Collected data ▸
════

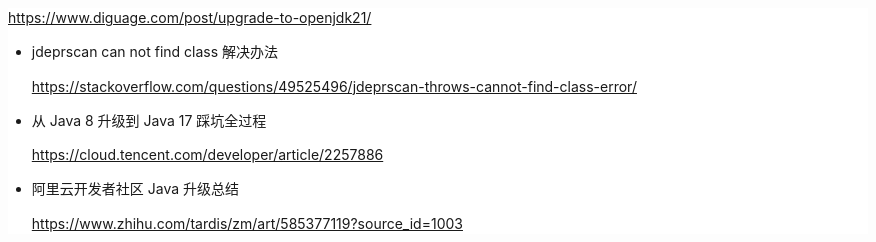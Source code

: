   <https://www.diguage.com/post/upgrade-to-openjdk21/>

- jdeprscan can not find class 解决办法

  <https://stackoverflow.com/questions/49525496/jdeprscan-throws-cannot-find-class-error/>

- 从 Java 8 升级到 Java 17 踩坑全过程

  <https://cloud.tencent.com/developer/article/2257886>

- 阿里云开发者社区 Java 升级总结

  <https://www.zhihu.com/tardis/zm/art/585377119?source_id=1003>
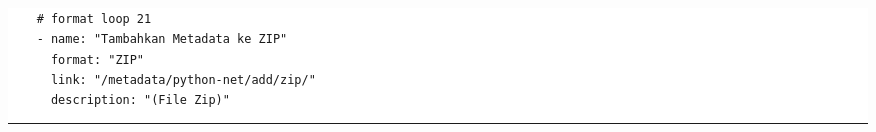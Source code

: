         # format loop 21
        - name: "Tambahkan Metadata ke ZIP"
          format: "ZIP"
          link: "/metadata/python-net/add/zip/"
          description: "(File Zip)"
          

---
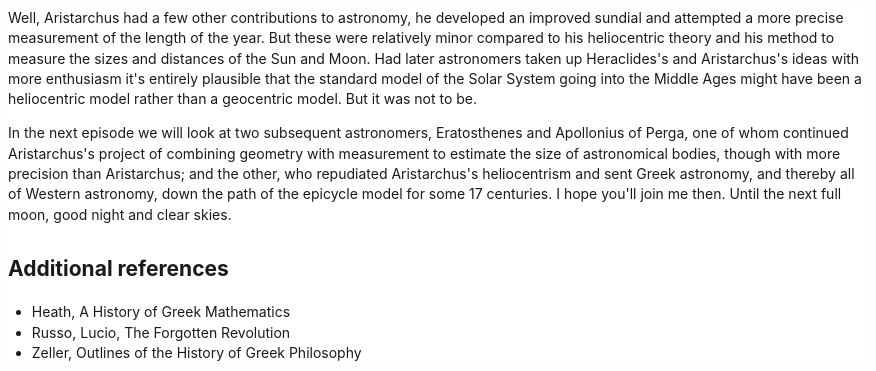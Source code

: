 Well, Aristarchus had a few other contributions to astronomy, he developed an
improved sundial and attempted a more precise measurement of the length of the
year.  But these were relatively minor compared to his heliocentric theory and
his method to measure the sizes and distances of the Sun and Moon.  Had later
astronomers taken up Heraclides's and Aristarchus's ideas with more enthusiasm
it's entirely plausible that the standard model of the Solar System going into
the Middle Ages might have been a heliocentric model rather than a geocentric
model.  But it was not to be.

In the next episode we will look at two subsequent astronomers, Eratosthenes
and Apollonius of Perga, one of whom continued Aristarchus's project of
combining geometry with measurement to estimate the size of astronomical
bodies, though with more precision than Aristarchus; and the other, who
repudiated Aristarchus's heliocentrism and sent Greek astronomy, and thereby
all of Western astronomy, down the path of the epicycle model for some 17
centuries.  I hope you'll join me then.  Until the next full moon, good night
and clear skies.

## Additional references

* Heath, A History of Greek Mathematics
* Russo, Lucio, The Forgotten Revolution
* Zeller, Outlines of the History of Greek Philosophy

════

Exercise prompt ▸
Write out the lines above from the one with "<https://www.zhihu.com/tardis/zm/art/585377119?source_id=1003>" through the one with "he developed an", ends included, exactly; no picture goes in.

Solution for this task ▸
  <https://www.zhihu.com/tardis/zm/art/585377119?source_id=1003>
Source code

:         # format loop 21
        - name: "Tambahkan Metadata ke ZIP"
          format: "ZIP"
          link: "/metadata/python-net/add/zip/"
          description: "(File Zip)"
          

---
Source code

: Well, Aristarchus had a few other contributions to astronomy, he developed an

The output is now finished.